Tiny Transformer for Next-Token Prediction
Overview
Implemented transformer model for next-token prediction on 581K Shakespeare tokens, systematically analyzing 7 variants to understand how hyperparameters affect performance.
Key Results
- 3.69 perplexity with vocabulary size=260 (51% improvement over baseline)
- Baseline: 7.53 perplexity with vocab=500
- Learning rate optimization (0.01 vs 0.001) provided 27% improvement at no extra cost
- Batch size trade-off: Smaller batches (128) performed well but took 2.3× longer
Architecture
- 2 transformer blocks with single-head self-attention
- RMSNorm, causal masking, residual connections
- 493,940 total parameters
- Trained on Tesla T4 GPU (~13 min/model)

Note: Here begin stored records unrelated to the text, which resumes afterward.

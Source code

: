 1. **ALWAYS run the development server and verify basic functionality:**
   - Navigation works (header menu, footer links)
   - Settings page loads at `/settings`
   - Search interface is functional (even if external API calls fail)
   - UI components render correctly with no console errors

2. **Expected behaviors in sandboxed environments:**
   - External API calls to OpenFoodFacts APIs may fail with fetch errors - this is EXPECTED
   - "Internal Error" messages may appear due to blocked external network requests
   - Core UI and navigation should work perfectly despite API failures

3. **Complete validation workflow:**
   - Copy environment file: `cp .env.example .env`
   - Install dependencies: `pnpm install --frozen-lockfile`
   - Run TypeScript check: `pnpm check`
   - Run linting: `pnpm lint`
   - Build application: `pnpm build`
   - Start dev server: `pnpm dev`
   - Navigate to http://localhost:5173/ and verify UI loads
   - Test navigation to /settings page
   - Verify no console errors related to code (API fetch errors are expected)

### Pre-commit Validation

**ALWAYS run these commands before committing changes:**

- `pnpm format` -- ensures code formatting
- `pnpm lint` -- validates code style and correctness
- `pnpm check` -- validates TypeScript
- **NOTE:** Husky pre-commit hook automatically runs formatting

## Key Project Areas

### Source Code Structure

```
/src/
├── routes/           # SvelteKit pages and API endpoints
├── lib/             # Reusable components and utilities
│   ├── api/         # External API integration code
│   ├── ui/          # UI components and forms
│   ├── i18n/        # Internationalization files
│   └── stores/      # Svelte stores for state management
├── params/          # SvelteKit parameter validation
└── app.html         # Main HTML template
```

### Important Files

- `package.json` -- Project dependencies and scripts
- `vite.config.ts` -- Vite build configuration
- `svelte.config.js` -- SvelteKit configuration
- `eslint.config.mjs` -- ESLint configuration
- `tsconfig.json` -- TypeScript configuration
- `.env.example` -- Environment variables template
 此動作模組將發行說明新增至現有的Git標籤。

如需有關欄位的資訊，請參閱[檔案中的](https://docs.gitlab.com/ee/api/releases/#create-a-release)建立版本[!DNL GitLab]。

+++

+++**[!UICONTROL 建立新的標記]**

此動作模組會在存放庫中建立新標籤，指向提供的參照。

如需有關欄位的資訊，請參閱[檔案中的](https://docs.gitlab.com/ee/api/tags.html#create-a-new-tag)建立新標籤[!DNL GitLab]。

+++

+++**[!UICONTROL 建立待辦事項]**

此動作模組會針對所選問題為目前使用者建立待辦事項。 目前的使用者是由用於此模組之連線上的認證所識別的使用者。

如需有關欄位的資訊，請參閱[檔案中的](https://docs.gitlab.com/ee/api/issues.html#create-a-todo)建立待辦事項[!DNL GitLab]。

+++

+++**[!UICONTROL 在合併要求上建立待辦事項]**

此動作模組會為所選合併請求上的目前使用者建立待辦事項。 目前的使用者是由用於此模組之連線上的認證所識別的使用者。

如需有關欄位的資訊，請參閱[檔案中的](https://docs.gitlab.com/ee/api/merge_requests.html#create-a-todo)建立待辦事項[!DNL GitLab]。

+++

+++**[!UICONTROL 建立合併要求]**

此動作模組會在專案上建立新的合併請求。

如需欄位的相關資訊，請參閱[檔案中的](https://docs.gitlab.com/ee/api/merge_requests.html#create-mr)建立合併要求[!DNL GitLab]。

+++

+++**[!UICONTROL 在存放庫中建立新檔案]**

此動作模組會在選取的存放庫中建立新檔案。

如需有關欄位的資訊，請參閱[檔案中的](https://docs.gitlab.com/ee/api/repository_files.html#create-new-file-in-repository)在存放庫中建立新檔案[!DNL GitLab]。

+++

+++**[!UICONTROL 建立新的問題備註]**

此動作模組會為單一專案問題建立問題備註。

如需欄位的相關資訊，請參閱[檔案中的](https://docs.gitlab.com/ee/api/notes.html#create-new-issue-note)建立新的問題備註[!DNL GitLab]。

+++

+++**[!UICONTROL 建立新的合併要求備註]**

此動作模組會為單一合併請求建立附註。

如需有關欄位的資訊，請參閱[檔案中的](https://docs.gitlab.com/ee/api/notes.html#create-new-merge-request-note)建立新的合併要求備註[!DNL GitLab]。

Systematic Hyperparameter Analysis
| Variant | Key Change | Perplexity | Insight |
|---|---|---|---|
| v1 (baseline) | - | 7.527 | Strong baseline, minimal overfitting |
| v2 | LR: 0.01 | 5.460 | Higher LR finds better solution |
| v3 | Batch: 128 | 5.366 | Better but 2.3× slower |
| v5 | Vocab: 260 | 3.690 | Best: optimal vocab for dataset |
| v4 | Seq: 25 | 8.339 | Shorter context hurts |
| v6 | FFN: 256 | 9.278 | Reduced capacity degrades |
| v7 | Embed: 64 | 10.851 | Insufficient embedding space |
Technical Stack
Python • PyTorch • Hugging Face Tokenizers • Google Colab
What I Learned
The biggest surprise was vocabulary size—reducing from 500 to 260 gave 51% perplexity improvement because smaller vocab meant each token appeared more frequently, allowing the model to learn robust embeddings rather than spreading capacity across rare tokens. This taught me that matching model capacity to dataset characteristics matters more than simply maximizing parameters. The attention visualization revealed hierarchical patterns where certain tokens act as information hubs, providing insight into what transformers actually learn.